The government will invest $300 million over five years in the profit-driven, financial lending institution that will be housed within Export Development Canada.
Canada is the last G7 country to have such an institution, which will give loans to companies operating in low- and middle-income countries.
Toronto's Engineers Without Borders, which has advocated for a DFI in Canada, welcomed the announcement. but Boris Martin, the group's chief executive, said it would be most effective "when it works in tandem with official development assistance."
The most recent analysis by the Paris-based Organization for Economic Co-operation and Development said Canada's level of overall aid spending had fallen to its lowest level in more than a decade.
The OECD pegged Canada's 2014 aid spending at 0.24 per cent of GDP, well below the United Nations target of 0.7 per cent. The United Kingdom, by comparison, has met the 0.7 target two years in a row.
Five years ago, the Conservative government imposed a five-year freeze on foreign aid in order to slay the deficit — a freeze that was scheduled to end this year.
Dave Toycen, president of World Vision, said important gains have been made in helping poor countries in the last 25 years such has halving the rate of child and maternal mortality, but governments need to do more.
"Further success depends on funding support we can count on," Toycen said. "The race to save lives is not over and the next leg will be even tougher."
The budget said private-sector investment is essential in helping "achieve meaningful development outcomes that raise people out of poverty and put them on the road to prosperity."
One Canadian aid agency official, speaking on condition of anonymity because they did not want to be seen as criticizing the government, said foreign aid simply can't be left to the benevolence of private business interests.
"They have a role to play in development, particularly when it comes to big projects," said the official, who added they can't be relied upon to invest in projects that won't turn a profit such as in the education and health sectors.

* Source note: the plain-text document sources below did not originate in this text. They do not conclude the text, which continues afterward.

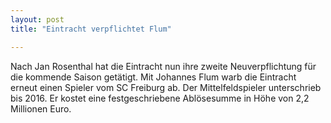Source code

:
 ```yaml
---
layout: post
title: "Eintracht verpflichtet Flum"

---
```


Nach Jan Rosenthal hat die Eintracht nun ihre zweite Neuverpflichtung für die kommende Saison getätigt. Mit Johannes Flum warb die Eintracht erneut einen Spieler vom SC Freiburg ab. Der Mittelfeldspieler unterschrieb bis 2016. Er kostet eine festgeschriebene Ablösesumme in Höhe von 2,2 Millionen Euro.


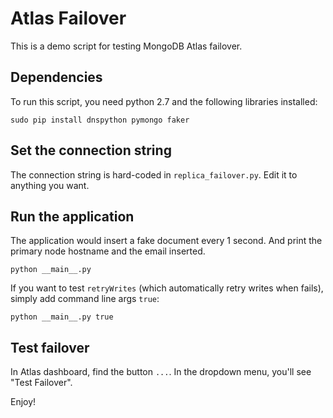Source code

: # Atlas Failover
This is a demo script for testing MongoDB Atlas failover.

## Dependencies
To run this script, you need python 2.7 and the following libraries installed:
```
sudo pip install dnspython pymongo faker
```
## Set the connection string
The connection string is hard-coded in `replica_failover.py`. Edit it to anything you want.

## Run the application
The application would insert a fake document every 1 second. And print the primary node hostname and the email inserted.
```
python __main__.py
```
If you want to test `retryWrites` (which automatically retry writes when fails), simply add command line args `true`:
```
python __main__.py true
```

## Test failover
In Atlas dashboard, find the button `...`. In the dropdown menu, you'll see "Test Failover".

Enjoy!

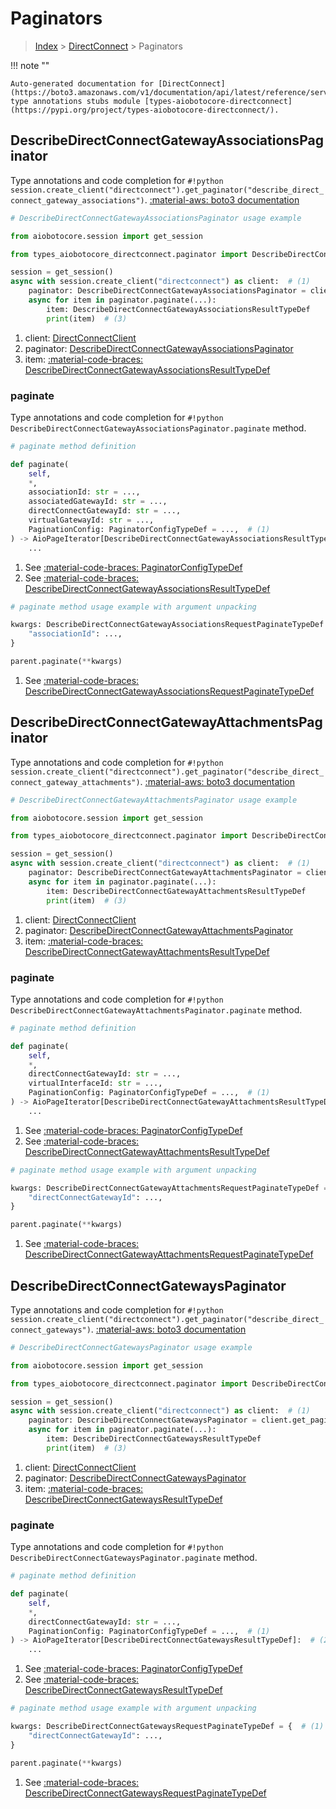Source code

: # Paginators

> [Index](../README.md) > [DirectConnect](./README.md) > Paginators

!!! note ""

    Auto-generated documentation for [DirectConnect](https://boto3.amazonaws.com/v1/documentation/api/latest/reference/services/directconnect.html#directconnect)
    type annotations stubs module [types-aiobotocore-directconnect](https://pypi.org/project/types-aiobotocore-directconnect/).

## DescribeDirectConnectGatewayAssociationsPaginator

Type annotations and code completion for `#!python session.create_client("directconnect").get_paginator("describe_direct_connect_gateway_associations")`.
[:material-aws: boto3 documentation](https://boto3.amazonaws.com/v1/documentation/api/latest/reference/services/directconnect/paginator/DescribeDirectConnectGatewayAssociations.html#DirectConnect.Paginator.DescribeDirectConnectGatewayAssociations)

```python
# DescribeDirectConnectGatewayAssociationsPaginator usage example

from aiobotocore.session import get_session

from types_aiobotocore_directconnect.paginator import DescribeDirectConnectGatewayAssociationsPaginator

session = get_session()
async with session.create_client("directconnect") as client:  # (1)
    paginator: DescribeDirectConnectGatewayAssociationsPaginator = client.get_paginator("describe_direct_connect_gateway_associations")  # (2)
    async for item in paginator.paginate(...):
        item: DescribeDirectConnectGatewayAssociationsResultTypeDef
        print(item)  # (3)
```

1. client: [DirectConnectClient](./client.md)
2. paginator: [DescribeDirectConnectGatewayAssociationsPaginator](./paginators.md#describedirectconnectgatewayassociationspaginator)
3. item: [:material-code-braces: DescribeDirectConnectGatewayAssociationsResultTypeDef](./type_defs.md#describedirectconnectgatewayassociationsresulttypedef) 


### paginate

Type annotations and code completion for `#!python DescribeDirectConnectGatewayAssociationsPaginator.paginate` method.

```python
# paginate method definition

def paginate(
    self,
    *,
    associationId: str = ...,
    associatedGatewayId: str = ...,
    directConnectGatewayId: str = ...,
    virtualGatewayId: str = ...,
    PaginationConfig: PaginatorConfigTypeDef = ...,  # (1)
) -> AioPageIterator[DescribeDirectConnectGatewayAssociationsResultTypeDef]:  # (2)
    ...
```

1. See [:material-code-braces: PaginatorConfigTypeDef](./type_defs.md#paginatorconfigtypedef) 
2. See [:material-code-braces: DescribeDirectConnectGatewayAssociationsResultTypeDef](./type_defs.md#describedirectconnectgatewayassociationsresulttypedef) 


```python
# paginate method usage example with argument unpacking

kwargs: DescribeDirectConnectGatewayAssociationsRequestPaginateTypeDef = {  # (1)
    "associationId": ...,
}

parent.paginate(**kwargs)
```

1. See [:material-code-braces: DescribeDirectConnectGatewayAssociationsRequestPaginateTypeDef](./type_defs.md#describedirectconnectgatewayassociationsrequestpaginatetypedef) 
## DescribeDirectConnectGatewayAttachmentsPaginator

Type annotations and code completion for `#!python session.create_client("directconnect").get_paginator("describe_direct_connect_gateway_attachments")`.
[:material-aws: boto3 documentation](https://boto3.amazonaws.com/v1/documentation/api/latest/reference/services/directconnect/paginator/DescribeDirectConnectGatewayAttachments.html#DirectConnect.Paginator.DescribeDirectConnectGatewayAttachments)

```python
# DescribeDirectConnectGatewayAttachmentsPaginator usage example

from aiobotocore.session import get_session

from types_aiobotocore_directconnect.paginator import DescribeDirectConnectGatewayAttachmentsPaginator

session = get_session()
async with session.create_client("directconnect") as client:  # (1)
    paginator: DescribeDirectConnectGatewayAttachmentsPaginator = client.get_paginator("describe_direct_connect_gateway_attachments")  # (2)
    async for item in paginator.paginate(...):
        item: DescribeDirectConnectGatewayAttachmentsResultTypeDef
        print(item)  # (3)
```

1. client: [DirectConnectClient](./client.md)
2. paginator: [DescribeDirectConnectGatewayAttachmentsPaginator](./paginators.md#describedirectconnectgatewayattachmentspaginator)
3. item: [:material-code-braces: DescribeDirectConnectGatewayAttachmentsResultTypeDef](./type_defs.md#describedirectconnectgatewayattachmentsresulttypedef) 


### paginate

Type annotations and code completion for `#!python DescribeDirectConnectGatewayAttachmentsPaginator.paginate` method.

```python
# paginate method definition

def paginate(
    self,
    *,
    directConnectGatewayId: str = ...,
    virtualInterfaceId: str = ...,
    PaginationConfig: PaginatorConfigTypeDef = ...,  # (1)
) -> AioPageIterator[DescribeDirectConnectGatewayAttachmentsResultTypeDef]:  # (2)
    ...
```

1. See [:material-code-braces: PaginatorConfigTypeDef](./type_defs.md#paginatorconfigtypedef) 
2. See [:material-code-braces: DescribeDirectConnectGatewayAttachmentsResultTypeDef](./type_defs.md#describedirectconnectgatewayattachmentsresulttypedef) 


```python
# paginate method usage example with argument unpacking

kwargs: DescribeDirectConnectGatewayAttachmentsRequestPaginateTypeDef = {  # (1)
    "directConnectGatewayId": ...,
}

parent.paginate(**kwargs)
```

1. See [:material-code-braces: DescribeDirectConnectGatewayAttachmentsRequestPaginateTypeDef](./type_defs.md#describedirectconnectgatewayattachmentsrequestpaginatetypedef) 
## DescribeDirectConnectGatewaysPaginator

Type annotations and code completion for `#!python session.create_client("directconnect").get_paginator("describe_direct_connect_gateways")`.
[:material-aws: boto3 documentation](https://boto3.amazonaws.com/v1/documentation/api/latest/reference/services/directconnect/paginator/DescribeDirectConnectGateways.html#DirectConnect.Paginator.DescribeDirectConnectGateways)

```python
# DescribeDirectConnectGatewaysPaginator usage example

from aiobotocore.session import get_session

from types_aiobotocore_directconnect.paginator import DescribeDirectConnectGatewaysPaginator

session = get_session()
async with session.create_client("directconnect") as client:  # (1)
    paginator: DescribeDirectConnectGatewaysPaginator = client.get_paginator("describe_direct_connect_gateways")  # (2)
    async for item in paginator.paginate(...):
        item: DescribeDirectConnectGatewaysResultTypeDef
        print(item)  # (3)
```

1. client: [DirectConnectClient](./client.md)
2. paginator: [DescribeDirectConnectGatewaysPaginator](./paginators.md#describedirectconnectgatewayspaginator)
3. item: [:material-code-braces: DescribeDirectConnectGatewaysResultTypeDef](./type_defs.md#describedirectconnectgatewaysresulttypedef) 


### paginate

Type annotations and code completion for `#!python DescribeDirectConnectGatewaysPaginator.paginate` method.

```python
# paginate method definition

def paginate(
    self,
    *,
    directConnectGatewayId: str = ...,
    PaginationConfig: PaginatorConfigTypeDef = ...,  # (1)
) -> AioPageIterator[DescribeDirectConnectGatewaysResultTypeDef]:  # (2)
    ...
```

1. See [:material-code-braces: PaginatorConfigTypeDef](./type_defs.md#paginatorconfigtypedef) 
2. See [:material-code-braces: DescribeDirectConnectGatewaysResultTypeDef](./type_defs.md#describedirectconnectgatewaysresulttypedef) 


```python
# paginate method usage example with argument unpacking

kwargs: DescribeDirectConnectGatewaysRequestPaginateTypeDef = {  # (1)
    "directConnectGatewayId": ...,
}

parent.paginate(**kwargs)
```

1. See [:material-code-braces: DescribeDirectConnectGatewaysRequestPaginateTypeDef](./type_defs.md#describedirectconnectgatewaysrequestpaginatetypedef)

Oxfam Canada's Caroline Marrs said there are real risks associated with DFIs.
"Oxfam's recent report on the World Bank's private sector arm documented tremendous abuse involving sexual violence, land grabs and other very disturbing outcomes of private-sector development projects that were neither accountable nor successful by any measure," she said.
Other aid officials said they want the new DFI to follow international standards of aid effectiveness.
"It is critical that this new structure is built according to the principles outlined in the ODA Accountability Act, with a central focus on poverty reduction over any other concerns," said CARE Canada President Gillian Barth.
Cicely McWilliam of Save the Children Canada said trillions of dollars will be needed to end extreme poverty and preventable child deaths, requiring the private sector, governments and civil society to work together, "based on aid effectiveness and accountability principles, including for private sector actors."